Solution of natural characteristics of a hard-coating plate based on Lindstedt–Poincaré perturbation method and its valedictions by FEM and measurement

Abstract

The solution of natural characteristics of a hard-coating cantilever plate, which is made of a layer of anisotropic hard-coating material and the substrate of isotropic metal, is investigated based on the theory of nonlinear elasticity of plate. The hard-coating plate is regarded as a nonlinear elastic plate, which is made of equivalent nonlinear material. Nonlinear governing differential equations of the hard-coating plate are built based on the theory of nonlinear elasticity of plate and transformed from nonlinear partial differential equations into nonlinear ordinary differential ones by Galerkin method. These equations are solved by Lindstedt–Poincare perturbation method (small parameter method), and the approximate analytic solutions of natural characteristics are obtained. To test the validity and computational accuracy of approximate analytic method, comparison and validation of these solutions are proceeded by FE method and experimental test.
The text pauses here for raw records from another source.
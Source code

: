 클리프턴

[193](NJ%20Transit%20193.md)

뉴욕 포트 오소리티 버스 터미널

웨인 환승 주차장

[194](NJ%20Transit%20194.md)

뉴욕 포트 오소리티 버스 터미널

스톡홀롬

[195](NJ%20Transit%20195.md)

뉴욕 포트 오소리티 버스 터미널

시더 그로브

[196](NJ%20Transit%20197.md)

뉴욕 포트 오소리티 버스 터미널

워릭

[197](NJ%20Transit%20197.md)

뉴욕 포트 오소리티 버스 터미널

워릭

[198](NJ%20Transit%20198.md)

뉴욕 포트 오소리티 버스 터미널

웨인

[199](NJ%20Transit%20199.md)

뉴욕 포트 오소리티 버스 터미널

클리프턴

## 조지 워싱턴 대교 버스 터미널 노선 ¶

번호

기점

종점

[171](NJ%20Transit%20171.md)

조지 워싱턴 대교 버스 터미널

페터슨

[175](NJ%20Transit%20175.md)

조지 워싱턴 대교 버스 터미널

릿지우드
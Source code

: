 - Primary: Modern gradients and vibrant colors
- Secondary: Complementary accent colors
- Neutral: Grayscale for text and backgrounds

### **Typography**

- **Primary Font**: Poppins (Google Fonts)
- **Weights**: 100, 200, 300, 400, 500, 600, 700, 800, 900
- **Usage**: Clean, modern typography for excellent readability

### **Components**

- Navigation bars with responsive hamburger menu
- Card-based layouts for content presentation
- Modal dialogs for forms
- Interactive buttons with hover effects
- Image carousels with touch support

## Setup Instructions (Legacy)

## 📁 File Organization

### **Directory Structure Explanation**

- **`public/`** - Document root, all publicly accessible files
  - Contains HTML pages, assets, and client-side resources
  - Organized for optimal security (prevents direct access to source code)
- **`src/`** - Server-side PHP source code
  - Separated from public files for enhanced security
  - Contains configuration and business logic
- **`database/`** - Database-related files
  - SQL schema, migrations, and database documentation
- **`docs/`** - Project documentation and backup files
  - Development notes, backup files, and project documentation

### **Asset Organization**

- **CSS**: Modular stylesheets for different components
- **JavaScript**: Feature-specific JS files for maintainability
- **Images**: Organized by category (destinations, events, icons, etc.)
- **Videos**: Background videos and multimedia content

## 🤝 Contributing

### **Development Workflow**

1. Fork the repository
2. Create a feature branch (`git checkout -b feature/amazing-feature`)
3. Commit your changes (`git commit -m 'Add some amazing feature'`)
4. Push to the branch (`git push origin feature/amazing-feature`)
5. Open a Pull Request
The results indicate that, the natural frequencies obtained by approximate analytical method of hard-coating plate natural characteristics, which is based on Lindstedt–Poincare perturbation method, and by FE method are extremely close to the experimental test results, the relative errors are less than 6 %. However, the calculated natural frequencies obtained by linear analytical method have a comparatively big difference after the third order.